Any analysis or testing should be performed by qualified forensic experts following established procedures and protocols. The chain of custody documentation must accompany the evidence throughout the analysis process.

9. Documentation of Analysis Results

The results of analysis and testing conducted on the evidence must be documented along with the chain of custody information. This includes changes in the condition of the evidence or additional handling that occurred during analysis.

10. Court Presentation

If the evidence is presented in court, provide the chain of custody documentation to establish authenticity, integrity, and reliability. This could involve individual testimony from those involved in the chain of custody.

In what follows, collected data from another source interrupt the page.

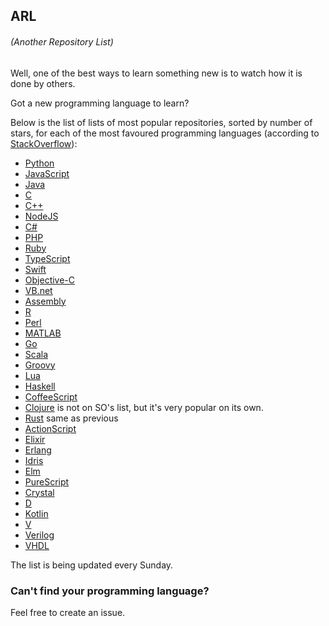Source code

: ## ARL 
###### *(Another Repository List)*
Well, one of the best ways to learn something new is to watch how it is done by others.

Got a new programming language to learn?

Below is the list of lists of most popular repositories, sorted by number of stars, for each of the most favoured programming languages
(according to [StackOverflow](https://insights.stackoverflow.com/survey/2017)):
 * [Python](./README-Python.md)
 * [JavaScript](./README-JavaScript.md)
 * [Java](./README-Java.md)
 * [C](./README-C.md)
 * [C++](./README-CPP.md)
 * [NodeJS](./README-Node.md)
 * [C#](./README-CSharp.md)
 * [PHP](./README-PHP.md)
 * [Ruby](./README-Ruby.md)
 * [TypeScript](./README-TypeScript.md)
 * [Swift](./README-Swift.md)
 * [Objective-C](./README-ObjectiveC.md)
 * [VB.net](./README-VB.net.md)
 * [Assembly](./README-Assembly.md)
 * [R](./README-R.md)
 * [Perl](./README-Perl.md)
 * [MATLAB](./README-MATLAB.md)
 * [Go](./README-Go.md)
 * [Scala](./README-Scala.md)
 * [Groovy](./README-Groovy.md)
 * [Lua](./README-Lua.md)
 * [Haskell](./README-Haskell.md)
 * [CoffeeScript](./README-CoffeeScript.md)
 * [Clojure](./README-Clojure.md) is not on SO's list, but it's very popular on its own.
 * [Rust](./README-Rust.md) same as previous
 * [ActionScript](./README-ActionScript.md) 
 * [Elixir](./README-Elixir.md) 
 * [Erlang](./README-Erlang.md) 
 * [Idris](./README-Idris.md) 
 * [Elm](./README-Elm.md) 
 * [PureScript](./README-PureScript.md) 
 * [Crystal](./README-Crystal.md) 
 * [D](./README-D.md) 
 * [Kotlin](./README-Kotlin.md) 
 * [V](./README-V.md) 
 * [Verilog](./README-Verilog.md) 
 * [VHDL](./README-VHDL.md) 

The list is being updated every Sunday.

### Can't find your programming language?
Feel free to create an issue.
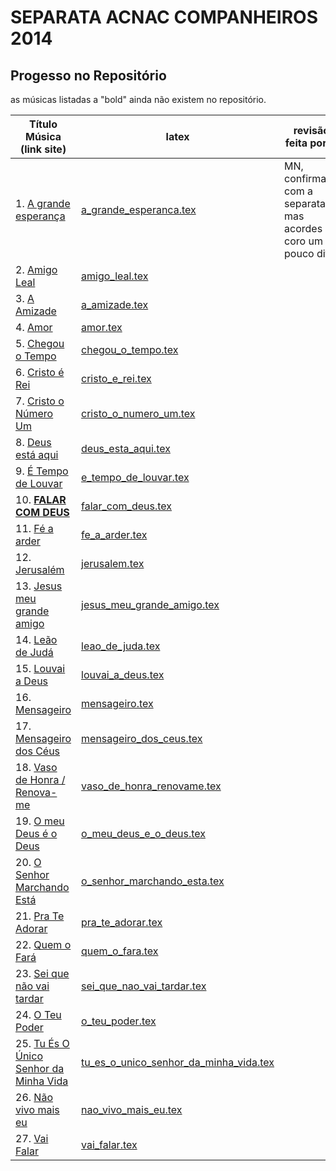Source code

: SEPARATA ACNAC COMPANHEIROS 2014
=================================

Progesso no Repositório
-----------------------

as músicas listadas a "bold" ainda não existem no repositório.

| Título Música (link site)            									| latex                                                                     | revisão feita por ... 		|
| ----------------------------------------------------------------------| -----------------------------------------------------------------------   | ------------------------------|
| 1. [A grande esperança](http://www.psalterio.net/158)					| [a_grande_esperanca.tex](../../songs/pt/a_grande_esperanca.tex)           | MN, confirmado com a separata mas acordes coro um pouco diff.								|
| 2. [Amigo Leal](http://www.psalterio.net/74)				 			| [amigo_leal.tex](../../songs/pt/amigo_leal.tex)             				| 								|
| 3. [A Amizade](http://www.psalterio.net/164)					 		| [a_amizade.tex](../../songs/pt/a_amizade.tex)             					| 								|
| 4. [Amor](http://www.psalterio.net/165)					 			| [amor.tex](../../songs/pt/amor.tex)             							| 								|
| 5. [Chegou o Tempo](http://www.psalterio.net/53) 						| [chegou_o_tempo.tex](../../songs/pt/chegou_o_tempo.tex)             		| 								|
| 6. [Cristo é Rei](http://www.psalterio.net/73)					 	| [cristo_e_rei.tex](../../songs/pt/cristo_e_rei.tex)             			| 								|
| 7. [Cristo o Número Um](http://www.psalterio.net/166) 					| [cristo_o_numero_um.tex](../../songs/pt/cristo_o_numero_um.tex)             				| 								|
| 8. [Deus está aqui](http://www.psalterio.net/71) 					| [deus_esta_aqui.tex](../../songs/pt/deus_esta_aqui.tex)             		| 								|
| 9. [É Tempo de Louvar](http://www.psalterio.net/82) 					| [e_tempo_de_louvar.tex](../../songs/pt/e_tempo_de_louvar.tex) 	| 								|
| 10. [**FALAR COM DEUS**](http://www.psalterio.net/158) 				| [falar_com_deus.tex](../../songs/pt/falar_com_deus.tex)             		| 								|
| 11. [Fé a arder](http://www.psalterio.net/142)                      	| [fe_a_arder.tex](../../songs/pt/fe_a_arder.tex)                             	|								|
| 12. [Jerusalém](http://www.psalterio.net/101) 					 	| [jerusalem.tex](../../songs/pt/jerusalem.tex)             				| 								|
| 13. [Jesus meu grande amigo](http://www.psalterio.net/80) 		 	| [jesus_meu_grande_amigo.tex](../../songs/pt/jesus_meu_grande_amigo.tex)   | 								|
| 14. [Leão de Judá](http://www.psalterio.net/90) 					 	| [leao_de_juda.tex](../../songs/pt/leao_de_juda.tex)             			| 								|
| 15. [Louvai a Deus](http://www.psalterio.net/123) 					| [louvai_a_deus.tex](../../songs/pt/louvai_a_deus.tex)             		| 								|
| 16. [Mensageiro](http://www.psalterio.net/147) 					 	| [mensageiro.tex](../../songs/pt/mensageiro.tex)             				| 								|
| 17. [Mensageiro dos Céus](http://www.psalterio.net/167)			| [mensageiro_dos_ceus.tex](../../songs/pt/mensageiro_dos_ceus.tex)         | 								|
| 18. [Vaso de Honra / Renova-me](http://www.psalterio.net/120) 		| [vaso_de_honra_renovame.tex](../../songs/pt/vaso_de_honra_renovame.tex)   | 								|
| 19. [O meu Deus é o Deus](http://www.psalterio.net/168)			| [o_meu_deus_e_o_deus.tex](../../songs/pt/o_meu_deus_e_o_deus.tex)         | 								|
| 20. [O Senhor Marchando Está](http://www.psalterio.net/89) 			| [o_senhor_marchando_esta.tex](../../songs/pt/o_senhor_marchando_esta.tex)	| 								|
| 21. [Pra Te Adorar](http://www.psalterio.net/119) 					| [pra_te_adorar.tex](../../songs/pt/pra_te_adorar.tex)             		| 								|
| 22. [Quem o Fará](http://www.psalterio.net/153) 					 	| [quem_o_fara.tex](../../songs/pt/quem_o_fara.tex)             			| 								|
| 23. [Sei que não vai tardar](http://www.psalterio.net/63)				| [sei_que_nao_vai_tardar.tex](../../songs/pt/sei_que_nao_vai_tardar.tex)  	| 								|
| 24. [O Teu Poder](http://www.psalterio.net/139) 					 	| [o_teu_poder.tex](../../songs/pt/o_teu_poder.tex)             			| 								|
| 25. [Tu És O Único Senhor da Minha Vida](http://www.psalterio.net/103)| [tu_es_o_unico_senhor_da_minha_vida.tex](../../songs/pt/tu_es_o_unico_senhor_da_minha_vida.tex) | 								|
| 26. [Não vivo mais eu](http://www.psalterio.net/162) 					| [nao_vivo_mais_eu.tex](../../songs/pt/nao_vivo_mais_eu.tex)             	| 								|
| 27. [Vai Falar](http://www.psalterio.net/169)					 	| [vai_falar.tex](../../songs/pt/vai_falar.tex)             				| 								|

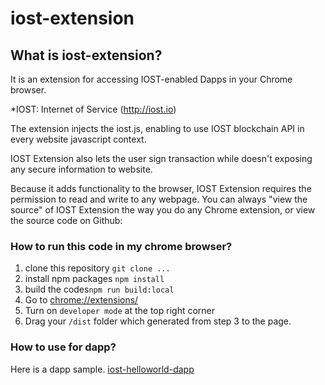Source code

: # iost-extension

## What is iost-extension?

It is an extension for accessing IOST-enabled Dapps in your Chrome browser.

\*IOST: Internet of Service (http://iost.io)

The extension injects the iost.js, enabling to use IOST blockchain API in every website javascript context.

IOST Extension also lets the user sign transaction while doesn't exposing any secure information to website.

Because it adds functionality to the browser, IOST Extension requires the permission to read and write to any webpage. You can always "view the source" of IOST Extension the way you do any Chrome extension, or view the source code on Github:

### How to run this code in my chrome browser?

1. clone this repository  `git clone ...`
2. install npm packages  `npm install`
3. build the codes`npm run build:local`
4. Go to [chrome://extensions/](chrome://extensions/)
5. Turn on `developer mode` at the top right corner
6. Drag your `/dist` folder which generated from step 3 to the page.

### How to use for dapp?
Here is a dapp sample. [iost-helloworld-dapp](https://github.com/lucusfly/iost-helloworld-dapp)
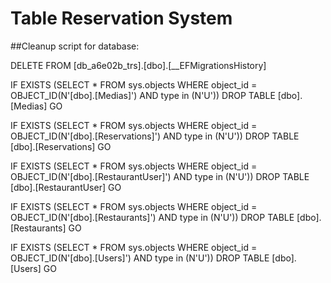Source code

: # Table Reservation System

##Cleanup script for database:

DELETE FROM [db_a6e02b_trs].[dbo].[__EFMigrationsHistory]

IF  EXISTS (SELECT * FROM sys.objects WHERE object_id = OBJECT_ID(N'[dbo].[Medias]') AND type in (N'U'))
DROP TABLE [dbo].[Medias]
GO

IF  EXISTS (SELECT * FROM sys.objects WHERE object_id = OBJECT_ID(N'[dbo].[Reservations]') AND type in (N'U'))
DROP TABLE [dbo].[Reservations]
GO

IF  EXISTS (SELECT * FROM sys.objects WHERE object_id = OBJECT_ID(N'[dbo].[RestaurantUser]') AND type in (N'U'))
DROP TABLE [dbo].[RestaurantUser]
GO

IF  EXISTS (SELECT * FROM sys.objects WHERE object_id = OBJECT_ID(N'[dbo].[Restaurants]') AND type in (N'U'))
DROP TABLE [dbo].[Restaurants]
GO

IF  EXISTS (SELECT * FROM sys.objects WHERE object_id = OBJECT_ID(N'[dbo].[Users]') AND type in (N'U'))
DROP TABLE [dbo].[Users]
GO
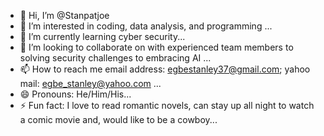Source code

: - 👋 Hi, I’m @Stanpatjoe
- 👀 I’m interested in coding, data analysis, and programming ...
- 🌱 I’m currently learning cyber security...
- 💞️ I’m looking to collaborate on with experienced team members to solving security challenges to embracing AI ...
- 📫 How to reach me email address: egbestanley37@gmail.com; yahoo mail: egbe_stanley@yahoo.com ...
- 😄 Pronouns: He/Him/His...
- ⚡ Fun fact: I love to read romantic novels, can stay up all night to watch a comic movie and, would like to be a cowboy...

<!---
Stanpatjoe/Stanpatjoe is a ✨ special ✨ repository because its `README.md` (this file) appears on your GitHub profile.
You can click the Preview link to take a look at your changes.
--->
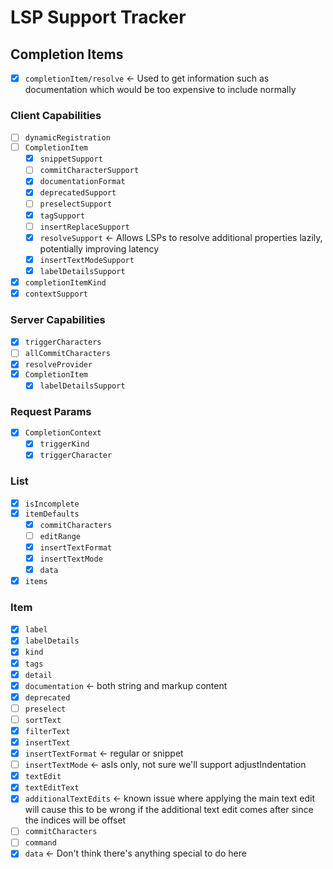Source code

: # LSP Support Tracker

## Completion Items

- [x] `completionItem/resolve` <- Used to get information such as documentation which would be too expensive to include normally

### Client Capabilities

- [ ] `dynamicRegistration`
- [ ] `CompletionItem`
    - [x] `snippetSupport`
    - [ ] `commitCharacterSupport`
    - [x] `documentationFormat`
    - [x] `deprecatedSupport`
    - [ ] `preselectSupport`
    - [x] `tagSupport`
    - [ ] `insertReplaceSupport`
    - [x] `resolveSupport` <- Allows LSPs to resolve additional properties lazily, potentially improving latency
    - [x] `insertTextModeSupport`
    - [x] `labelDetailsSupport`
- [x] `completionItemKind`
- [x] `contextSupport`

### Server Capabilities

- [x] `triggerCharacters`
- [ ] `allCommitCharacters`
- [x] `resolveProvider`
- [x] `CompletionItem`
    - [x] `labelDetailsSupport`

### Request Params

- [x] `CompletionContext`
    - [x] `triggerKind`
    - [x] `triggerCharacter`

### List

- [x] `isIncomplete`
- [x] `itemDefaults`
    - [x] `commitCharacters`
    - [ ] `editRange`
    - [x] `insertTextFormat`
    - [x] `insertTextMode`
    - [x] `data`
- [x] `items`

### Item

- [x] `label`
- [x] `labelDetails`
- [x] `kind`
- [x] `tags`
- [x] `detail`
- [x] `documentation` <- both string and markup content
- [x] `deprecated`
- [ ] `preselect`
- [ ] `sortText`
- [x] `filterText`
- [x] `insertText`
- [x] `insertTextFormat` <- regular or snippet
- [ ] `insertTextMode` <- asIs only, not sure we'll support adjustIndentation
- [x] `textEdit`
- [x] `textEditText`
- [x] `additionalTextEdits` <- known issue where applying the main text edit will cause this to be wrong if the additional text edit comes after since the indices will be offset
- [ ] `commitCharacters`
- [ ] `command`
- [x] `data` <- Don't think there's anything special to do here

You can learn more about the proper chain of custody in the course “CSI Linux Certified Computer Forensic Investigator.” All CSI Linux courses are located here: https://shop.csilinux.com/academy/

Here are some other publicly available resources about the importance of maintaining rigor in the chain of custody:

· CISA Insights: Chain of Custody and Critical Infrastructure Systems

This resource defines chain of custody and highlights the possible consequences and risks that can arise from a broken chain of custody.

· NCBI Bookshelf – Chain of Custody

This resource explains that the chain of custody is essential for evidence to be admissible in court and must document every transfer and handling to prevent tampering.

· InfoSec Resources – Computer Forensics: Chain of Custody

This source discusses the process, considerations, and steps involved in establishing and preserving the chain of custody for digital evidence.

· LHH – How to Document Your Chain of Custody and Why It’s Important

LHH’s resource emphasizes the importance of documentation and key details that should be included in a chain of custody document, such as date/time of collection, location, names involved, and method of capture.

Best wishes in your chain of custody journey!